### PROVIDED MATERIAL
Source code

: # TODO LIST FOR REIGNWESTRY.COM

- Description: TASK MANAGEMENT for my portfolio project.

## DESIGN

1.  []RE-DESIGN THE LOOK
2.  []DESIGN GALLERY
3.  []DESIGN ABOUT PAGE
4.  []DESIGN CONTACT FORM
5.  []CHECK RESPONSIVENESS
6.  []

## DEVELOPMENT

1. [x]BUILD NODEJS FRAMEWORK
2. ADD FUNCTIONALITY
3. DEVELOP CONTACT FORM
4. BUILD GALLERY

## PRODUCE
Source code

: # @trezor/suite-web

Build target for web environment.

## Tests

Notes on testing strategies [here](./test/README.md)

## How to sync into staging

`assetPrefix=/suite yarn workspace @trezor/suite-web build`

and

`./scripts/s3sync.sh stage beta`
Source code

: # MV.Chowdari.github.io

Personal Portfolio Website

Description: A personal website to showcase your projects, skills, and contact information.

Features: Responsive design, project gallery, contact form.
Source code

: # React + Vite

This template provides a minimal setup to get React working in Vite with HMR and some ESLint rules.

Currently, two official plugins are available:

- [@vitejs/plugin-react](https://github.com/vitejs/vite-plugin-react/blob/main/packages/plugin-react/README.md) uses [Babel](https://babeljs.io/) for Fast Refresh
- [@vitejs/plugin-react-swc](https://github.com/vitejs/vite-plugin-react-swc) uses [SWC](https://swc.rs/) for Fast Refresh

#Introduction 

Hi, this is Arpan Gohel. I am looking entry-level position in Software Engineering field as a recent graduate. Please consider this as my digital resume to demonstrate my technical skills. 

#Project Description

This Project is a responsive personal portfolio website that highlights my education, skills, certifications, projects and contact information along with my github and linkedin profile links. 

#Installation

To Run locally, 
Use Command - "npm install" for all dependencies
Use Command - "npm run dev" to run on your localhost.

* * *

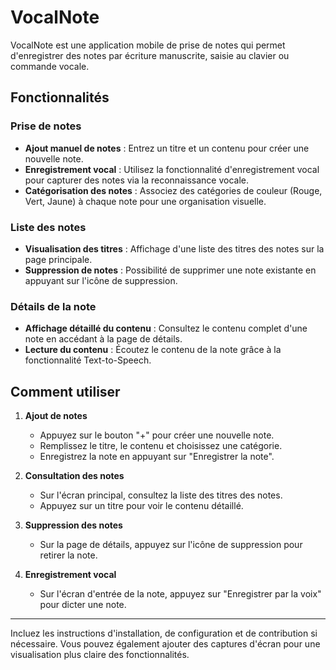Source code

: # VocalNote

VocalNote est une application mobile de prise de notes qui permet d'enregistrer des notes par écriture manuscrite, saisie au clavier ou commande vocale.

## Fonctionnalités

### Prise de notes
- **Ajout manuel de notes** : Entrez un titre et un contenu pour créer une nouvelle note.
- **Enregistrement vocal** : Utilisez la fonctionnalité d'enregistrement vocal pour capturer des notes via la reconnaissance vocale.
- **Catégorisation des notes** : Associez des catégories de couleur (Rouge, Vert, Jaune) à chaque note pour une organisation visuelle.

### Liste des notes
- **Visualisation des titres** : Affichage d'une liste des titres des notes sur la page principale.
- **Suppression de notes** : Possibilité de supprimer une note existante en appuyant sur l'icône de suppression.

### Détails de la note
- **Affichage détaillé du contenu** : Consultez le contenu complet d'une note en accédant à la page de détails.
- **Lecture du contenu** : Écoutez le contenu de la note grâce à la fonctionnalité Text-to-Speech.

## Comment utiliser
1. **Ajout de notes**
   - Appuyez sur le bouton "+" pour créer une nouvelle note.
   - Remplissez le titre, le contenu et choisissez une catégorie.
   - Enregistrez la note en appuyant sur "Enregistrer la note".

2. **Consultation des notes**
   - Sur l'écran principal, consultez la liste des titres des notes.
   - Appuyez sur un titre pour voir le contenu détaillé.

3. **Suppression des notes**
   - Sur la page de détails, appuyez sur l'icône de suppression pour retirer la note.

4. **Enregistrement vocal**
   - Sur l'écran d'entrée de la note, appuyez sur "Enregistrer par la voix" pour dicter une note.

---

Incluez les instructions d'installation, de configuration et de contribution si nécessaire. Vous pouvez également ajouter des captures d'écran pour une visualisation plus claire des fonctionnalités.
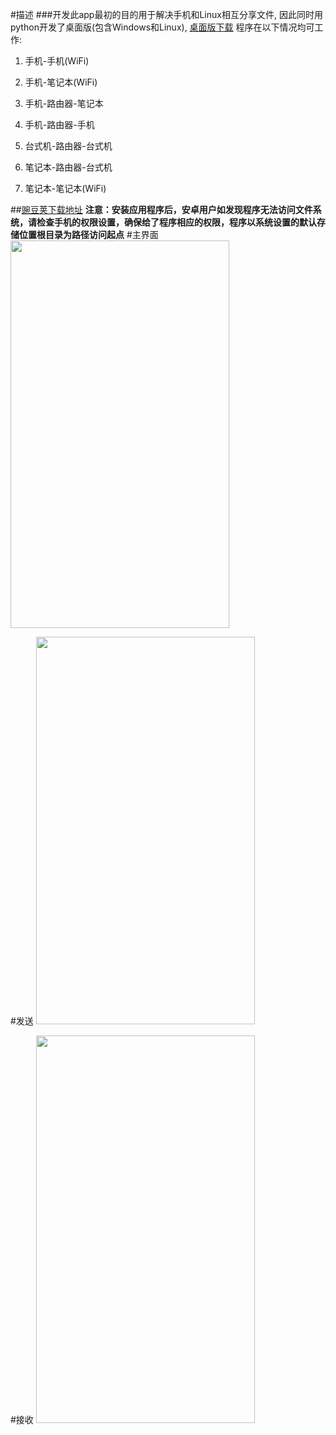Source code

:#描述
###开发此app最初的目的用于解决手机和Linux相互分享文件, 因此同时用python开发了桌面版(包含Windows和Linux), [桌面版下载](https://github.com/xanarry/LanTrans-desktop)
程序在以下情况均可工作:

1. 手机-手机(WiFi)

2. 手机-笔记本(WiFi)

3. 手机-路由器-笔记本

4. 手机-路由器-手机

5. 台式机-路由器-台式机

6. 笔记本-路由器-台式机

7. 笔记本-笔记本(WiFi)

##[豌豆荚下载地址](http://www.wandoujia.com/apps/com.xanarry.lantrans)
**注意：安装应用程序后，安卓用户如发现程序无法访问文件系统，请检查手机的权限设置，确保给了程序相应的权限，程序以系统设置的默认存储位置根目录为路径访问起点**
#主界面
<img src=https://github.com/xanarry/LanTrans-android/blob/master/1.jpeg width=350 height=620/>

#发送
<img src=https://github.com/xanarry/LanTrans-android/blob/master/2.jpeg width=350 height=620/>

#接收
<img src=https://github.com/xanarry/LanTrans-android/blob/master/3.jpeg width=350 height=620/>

### TO DO
Only the lines from the one containing "LIST FOR REIGNWESTRY.COM" through the one containing "3. DEVELOP CONTACT FORM" are to be retyped, both boundary lines included, with no other material.

### TASK RESPONSE
: # TODO LIST FOR REIGNWESTRY.COM

- Description: TASK MANAGEMENT for my portfolio project.

## DESIGN

1.  []RE-DESIGN THE LOOK
2.  []DESIGN GALLERY
3.  []DESIGN ABOUT PAGE
4.  []DESIGN CONTACT FORM
5.  []CHECK RESPONSIVENESS
6.  []

## DEVELOPMENT

1. [x]BUILD NODEJS FRAMEWORK
2. ADD FUNCTIONALITY
3. DEVELOP CONTACT FORM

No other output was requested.